Request for Changes-16: Enhance confidence map for Random Forest classification

From OTBWiki
Jump to: navigation, search

[Request for Changes - 16] Enhance confidence map for Random Forest classification

Status

  • Author: Jordi Inglada
  • Additional Contributors :
  • Submitted on 21.10.2015
  • Proposed target release : 5.2
  • Git branch : rfc-16-rfconfmap

Summary

Provide a confidence map for Random Forest classification for multi-class problem

Rationale

There is one inconsistency for the Random Forest classifier. For all other classifiers which support the computation of a confidence map, the confidence value is higher when the chosen label is more reliable : sum of votes for Boosting, distance to margin (SVM), difference between the 2 higher responses (ANN).

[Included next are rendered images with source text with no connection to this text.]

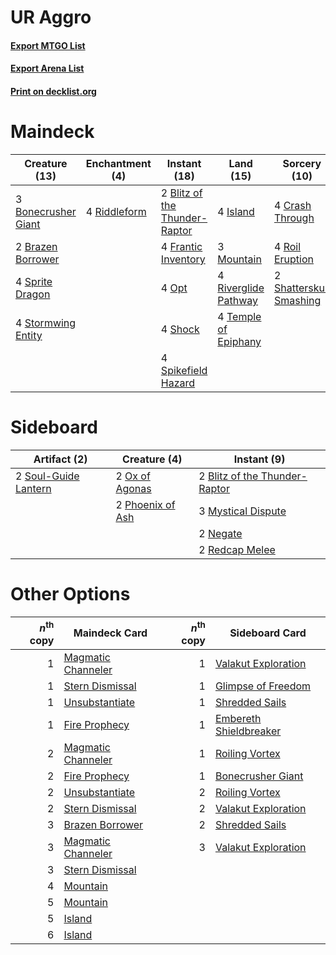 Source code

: # UR Aggro

#### [Export MTGO List](../collection/UR%20Aggro/UR%20Aggro.txt)
#### [Export Arena List](../collection/UR%20Aggro/UR%20Aggro_arena.txt)
#### [Print on decklist.org](http://decklist.org/?deckmain=2%09Blitz%20of%20the%20Thunder-Raptor%0A3%09Bonecrusher%20Giant%0A2%09Brazen%20Borrower%0A4%09Crash%20Through%0A4%09Frantic%20Inventory%0A4%09Island%0A3%09Mountain%0A4%09Opt%0A4%09Riddleform%0A4%09Riverglide%20Pathway%0A4%09Roil%20Eruption%0A2%09Shatterskull%20Smashing%0A4%09Shock%0A4%09Spikefield%20Hazard%0A4%09Sprite%20Dragon%0A4%09Stormwing%20Entity%0A4%09Temple%20of%20Epiphany&deckside=2%09Blitz%20of%20the%20Thunder-Raptor%0A3%09Mystical%20Dispute%0A2%09Negate%0A2%09Ox%20of%20Agonas%0A2%09Phoenix%20of%20Ash%0A2%09Redcap%20Melee%0A2%09Soul-Guide%20Lantern)
# Maindeck

|                                        Creature (13)                                         |                                    Enchantment (4)                                    |                                              Instant (18)                                              |                                           Land (15)                                           |                                           Sorcery (10)                                           |
|----------------------------------------------------------------------------------------------|---------------------------------------------------------------------------------------|--------------------------------------------------------------------------------------------------------|-----------------------------------------------------------------------------------------------|--------------------------------------------------------------------------------------------------|
|3 [Bonecrusher Giant](http://gatherer.wizards.com/Pages/Card/Details.aspx?multiverseid=473077)|4 [Riddleform](http://gatherer.wizards.com/Pages/Card/Details.aspx?multiverseid=430732)|2 [Blitz of the Thunder-Raptor](http://gatherer.wizards.com/Pages/Card/Details.aspx?multiverseid=479629)|4 [Island](http://gatherer.wizards.com/Pages/Card/Details.aspx?multiverseid=439857)            |4 [Crash Through](http://gatherer.wizards.com/Pages/Card/Details.aspx?multiverseid=430777)        |
|2 [Brazen Borrower](http://gatherer.wizards.com/Pages/Card/Details.aspx?multiverseid=473001)  |                                                                                       |4 [Frantic Inventory](http://gatherer.wizards.com/Pages/Card/Details.aspx?multiverseid=485373)          |3 [Mountain](http://gatherer.wizards.com/Pages/Card/Details.aspx?multiverseid=439859)          |4 [Roil Eruption](http://gatherer.wizards.com/Pages/Card/Details.aspx?multiverseid=491796)        |
|4 [Sprite Dragon](http://gatherer.wizards.com/Pages/Card/Details.aspx?multiverseid=479731)    |                                                                                       |4 [Opt](http://gatherer.wizards.com/Pages/Card/Details.aspx?multiverseid=442948)                        |4 [Riverglide Pathway](http://gatherer.wizards.com/Pages/Card/Details.aspx?multiverseid=491920)|2 [Shatterskull Smashing](http://gatherer.wizards.com/Pages/Card/Details.aspx?multiverseid=491802)|
|4 [Stormwing Entity](http://gatherer.wizards.com/Pages/Card/Details.aspx?multiverseid=488253) |                                                                                       |4 [Shock](http://gatherer.wizards.com/Pages/Card/Details.aspx?multiverseid=129732)                      |4 [Temple of Epiphany](http://gatherer.wizards.com/Pages/Card/Details.aspx?multiverseid=442808)|                                                                                                  |
|                                                                                              |                                                                                       |4 [Spikefield Hazard](http://gatherer.wizards.com/Pages/Card/Details.aspx?multiverseid=491809)          |                                                                                               |                                                                                                  |


# Sideboard

|                                         Artifact (2)                                          |                                       Creature (4)                                        |                                              Instant (9)                                               |
|-----------------------------------------------------------------------------------------------|-------------------------------------------------------------------------------------------|--------------------------------------------------------------------------------------------------------|
|2 [Soul-Guide Lantern](http://gatherer.wizards.com/Pages/Card/Details.aspx?multiverseid=476488)|2 [Ox of Agonas](http://gatherer.wizards.com/Pages/Card/Details.aspx?multiverseid=476398)  |2 [Blitz of the Thunder-Raptor](http://gatherer.wizards.com/Pages/Card/Details.aspx?multiverseid=479629)|
|                                                                                               |2 [Phoenix of Ash](http://gatherer.wizards.com/Pages/Card/Details.aspx?multiverseid=476399)|3 [Mystical Dispute](http://gatherer.wizards.com/Pages/Card/Details.aspx?multiverseid=473020)           |
|                                                                                               |                                                                                           |2 [Negate](http://gatherer.wizards.com/Pages/Card/Details.aspx?multiverseid=423707)                     |
|                                                                                               |                                                                                           |2 [Redcap Melee](http://gatherer.wizards.com/Pages/Card/Details.aspx?multiverseid=473097)               |


# Other Options

|*n*<sup>th</sup> copy|                                        Maindeck Card                                        |*n*<sup>th</sup> copy|                                         Sideboard Card                                          |
|--------------------:|---------------------------------------------------------------------------------------------|--------------------:|-------------------------------------------------------------------------------------------------|
|                    1|[Magmatic Channeler](http://gatherer.wizards.com/Pages/Card/Details.aspx?multiverseid=491789)|                    1|[Valakut Exploration](http://gatherer.wizards.com/Pages/Card/Details.aspx?multiverseid=491820)   |
|                    1|[Stern Dismissal](http://gatherer.wizards.com/Pages/Card/Details.aspx?multiverseid=476319)   |                    1|[Glimpse of Freedom](http://gatherer.wizards.com/Pages/Card/Details.aspx?multiverseid=476301)    |
|                    1|[Unsubstantiate](http://gatherer.wizards.com/Pages/Card/Details.aspx?multiverseid=414374)    |                    1|[Shredded Sails](http://gatherer.wizards.com/Pages/Card/Details.aspx?multiverseid=479656)        |
|                    1|[Fire Prophecy](http://gatherer.wizards.com/Pages/Card/Details.aspx?multiverseid=479636)     |                    1|[Embereth Shieldbreaker](http://gatherer.wizards.com/Pages/Card/Details.aspx?multiverseid=473084)|
|                    2|[Magmatic Channeler](http://gatherer.wizards.com/Pages/Card/Details.aspx?multiverseid=491789)|                    1|[Roiling Vortex](http://gatherer.wizards.com/Pages/Card/Details.aspx?multiverseid=491797)        |
|                    2|[Fire Prophecy](http://gatherer.wizards.com/Pages/Card/Details.aspx?multiverseid=479636)     |                    1|[Bonecrusher Giant](http://gatherer.wizards.com/Pages/Card/Details.aspx?multiverseid=473077)     |
|                    2|[Unsubstantiate](http://gatherer.wizards.com/Pages/Card/Details.aspx?multiverseid=414374)    |                    2|[Roiling Vortex](http://gatherer.wizards.com/Pages/Card/Details.aspx?multiverseid=491797)        |
|                    2|[Stern Dismissal](http://gatherer.wizards.com/Pages/Card/Details.aspx?multiverseid=476319)   |                    2|[Valakut Exploration](http://gatherer.wizards.com/Pages/Card/Details.aspx?multiverseid=491820)   |
|                    3|[Brazen Borrower](http://gatherer.wizards.com/Pages/Card/Details.aspx?multiverseid=473001)   |                    2|[Shredded Sails](http://gatherer.wizards.com/Pages/Card/Details.aspx?multiverseid=479656)        |
|                    3|[Magmatic Channeler](http://gatherer.wizards.com/Pages/Card/Details.aspx?multiverseid=491789)|                    3|[Valakut Exploration](http://gatherer.wizards.com/Pages/Card/Details.aspx?multiverseid=491820)   |
|                    3|[Stern Dismissal](http://gatherer.wizards.com/Pages/Card/Details.aspx?multiverseid=476319)   |                     |                                                                                                 |
|                    4|[Mountain](http://gatherer.wizards.com/Pages/Card/Details.aspx?multiverseid=439859)          |                     |                                                                                                 |
|                    5|[Mountain](http://gatherer.wizards.com/Pages/Card/Details.aspx?multiverseid=439859)          |                     |                                                                                                 |
|                    5|[Island](http://gatherer.wizards.com/Pages/Card/Details.aspx?multiverseid=439857)            |                     |                                                                                                 |
|                    6|[Island](http://gatherer.wizards.com/Pages/Card/Details.aspx?multiverseid=439857)            |                     |                                                                                                 |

However, in the RF case, the value used is the proportion of trees in the forest which chose the 2nd class (CvRTrees::predict_prob member function).

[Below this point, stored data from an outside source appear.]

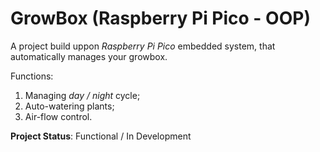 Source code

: # GrowBox (Raspberry Pi Pico - OOP)

A project build uppon _Raspberry Pi Pico_ embedded system, that automatically manages your growbox.

Functions:

1.  Managing _day / night_ cycle;
2.  Auto-watering plants;
3.  Air-flow control.

**Project Status**: Functional / In Development
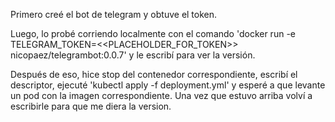 Primero creé el bot de telegram y obtuve el token.

Luego, lo probé corriendo localmente con el comando 'docker run -e TELEGRAM_TOKEN=<<PLACEHOLDER_FOR_TOKEN>> nicopaez/telegrambot:0.0.7' y le escribí para ver la versión.

Después de eso, hice stop del contenedor correspondiente, escribí el descriptor, ejecuté 'kubectl apply -f deployment.yml' y esperé a que levante un pod con la imagen correspondiente. Una vez que estuvo arriba volví a escribirle para que me diera la version.
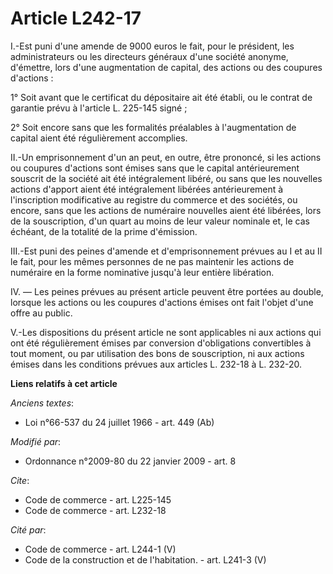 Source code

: # Article L242-17

I.-Est puni d'une amende de 9000 euros le fait, pour le président, les administrateurs ou les directeurs généraux d'une
société anonyme, d'émettre, lors d'une augmentation de capital, des actions ou des coupures d'actions : 

1° Soit avant que le certificat du dépositaire ait été établi, ou le contrat de garantie prévu à l'article L. 225-145
signé ; 

2° Soit encore sans que les formalités préalables à l'augmentation de capital aient été régulièrement accomplies. 

II.-Un emprisonnement d'un an peut, en outre, être prononcé, si les actions ou coupures d'actions sont émises sans que le
capital antérieurement souscrit de la société ait été intégralement libéré, ou sans que les nouvelles actions d'apport aient
été intégralement libérées antérieurement à l'inscription modificative au registre du commerce et des sociétés, ou encore,
sans que les actions de numéraire nouvelles aient été libérées, lors de la souscription, d'un quart au moins de leur valeur
nominale et, le cas échéant, de la totalité de la prime d'émission. 

III.-Est puni des peines d'amende et d'emprisonnement prévues au I et au II le fait, pour les mêmes personnes de ne pas
maintenir les actions de numéraire en la forme nominative jusqu'à leur entière libération. 

IV. ― Les peines prévues au présent article peuvent être portées au double, lorsque les actions ou les coupures d'actions
émises ont fait l'objet d'une offre au public.

V.-Les dispositions du présent article ne sont applicables ni aux actions qui ont été régulièrement émises par conversion
d'obligations convertibles à tout moment, ou par utilisation des bons de souscription, ni aux actions émises dans les
conditions prévues aux articles L. 232-18 à L. 232-20.

**Liens relatifs à cet article**

_Anciens textes_:

  - Loi n°66-537 du 24 juillet 1966 - art. 449 (Ab)

_Modifié par_:

  - Ordonnance n°2009-80 du 22 janvier 2009 - art. 8

_Cite_:

  - Code de commerce - art. L225-145
  - Code de commerce - art. L232-18

_Cité par_:

  - Code de commerce - art. L244-1 (V)
  - Code de la construction et de l'habitation. - art. L241-3 (V)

This 2nd class is not the class with lower votes, but just the 2nd class in terms of label order (class_idx). Since this only works for 2-class problems, a value of for instance 0.1 is actually a high confidence value, since the other (first) class will be selected by the classifier. But a value of 0.9 is also a high confidence value, since this 2nd class will be chosen. Another way to understand the problem is to imagine the case of a perfect classifier. The confidence map will be a binary image with ones for the pixels of the second class and zeroes for pixels of the first class.

In order to get a proper confidence value, the return value of CvRTrees::predict_prob has to be modified for instance as follows:

2*fabs(predict_prob - 0.5)

An this will yield a normalised confidence between 0 and 1.

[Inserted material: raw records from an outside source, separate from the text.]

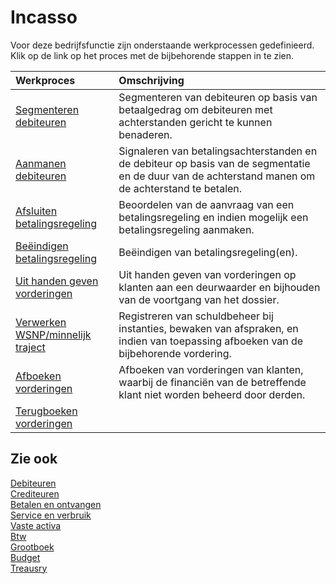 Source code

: # Incasso

Voor deze bedrijfsfunctie zijn onderstaande werkprocessen gedefinieerd. Klik op de link op het proces met de bijbehorende stappen in te zien.

Werkproces | Omschrijving
:--- | :---
[Segmenteren debiteuren](segmenteren-debiteuren/) | Segmenteren van debiteuren op basis van betaalgedrag om debiteuren met achterstanden gericht te kunnen benaderen.
[Aanmanen debiteuren](aanmanen-debiteuren/) | Signaleren van betalingsachterstanden en de debiteur op basis van de segmentatie en de duur van de achterstand manen om de achterstand te betalen.
[Afsluiten betalingsregeling](afsluiten-betalingsregeling/) | Beoordelen van de aanvraag van een betalingsregeling en indien mogelijk een betalingsregeling aanmaken.
[Beëindigen betalingsregeling](beendigen-betalingsregeling/) | Beëindigen van betalingsregeling(en).
[Uit handen geven vorderingen](uit-handen-geven-vorderingen/) | Uit handen geven van vorderingen op klanten aan een deurwaarder en bijhouden van de voortgang van het dossier.
[Verwerken WSNP/minnelijk traject](verwerken-wsnp-minnelijk-traject/) | Registreren van schuldbeheer bij instanties, bewaken van afspraken, en indien van toepassing afboeken van de bijbehorende vordering.
[Afboeken vorderingen](afboeken-vorderingen/) | Afboeken van vorderingen van klanten, waarbij de financiën van de betreffende klant niet worden beheerd door derden.
[Terugboeken vorderingen](terugboeken-vorderingen/) | 

## Zie ook

[Debiteuren](../debiteuren/)  
[Crediteuren](../crediteuren/)  
[Betalen en ontvangen](../betalen-en-ontvangen/)  
[Service en verbruik](../service-en-verbruik/)  
[Vaste activa](../vaste-activa/)  
[Btw](../btw/)  
[Grootboek](../grootboek/)  
[Budget](../budget/)  
[Treausry](../treasury/)
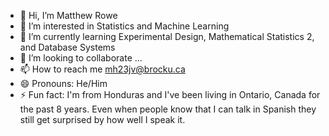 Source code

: - 👋 Hi, I’m Matthew Rowe
- 👀 I’m interested in Statistics and Machine Learning 
- 🌱 I’m currently learning Experimental Design, Mathematical Statistics 2, and Database Systems 
- 💞️ I’m looking to collaborate ...
- 📫 How to reach me mh23jv@brocku.ca
- 😄 Pronouns: He/Him
- ⚡ Fun fact: I'm from Honduras and I've been living in Ontario, Canada for the past 8 years. Even when people know that I can talk in Spanish they still get surprised by how well I speak it. 

<!---
MatthewRoweB/MatthewRoweB is a ✨ special ✨ repository because its `README.md` (this file) appears on your GitHub profile.
You can click the Preview link to take a look at your changes.
--->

Another issue is the fact that OpenCV only allows the use of predict_prob for 2-class problems. I don't know about other users, but we seldom use only 2 classes.

Creating a derived class allows to compute a confidence value for any number of classes. It is enough to retrieve the proportion of trees having selected the majority class. Another possibility would be to compute the difference of votes of the 2 majority classes. This second option provides also information about the level of conflict between the 2 majority classes. This would also cover the case of a 2-class problem.

Implementation details

The class otb::CvRTreesWrapper derives from OpenCV's CvRTrees and implements the predict_confidence method. The return value is the normalized difference of the votes of the 2 majority classes.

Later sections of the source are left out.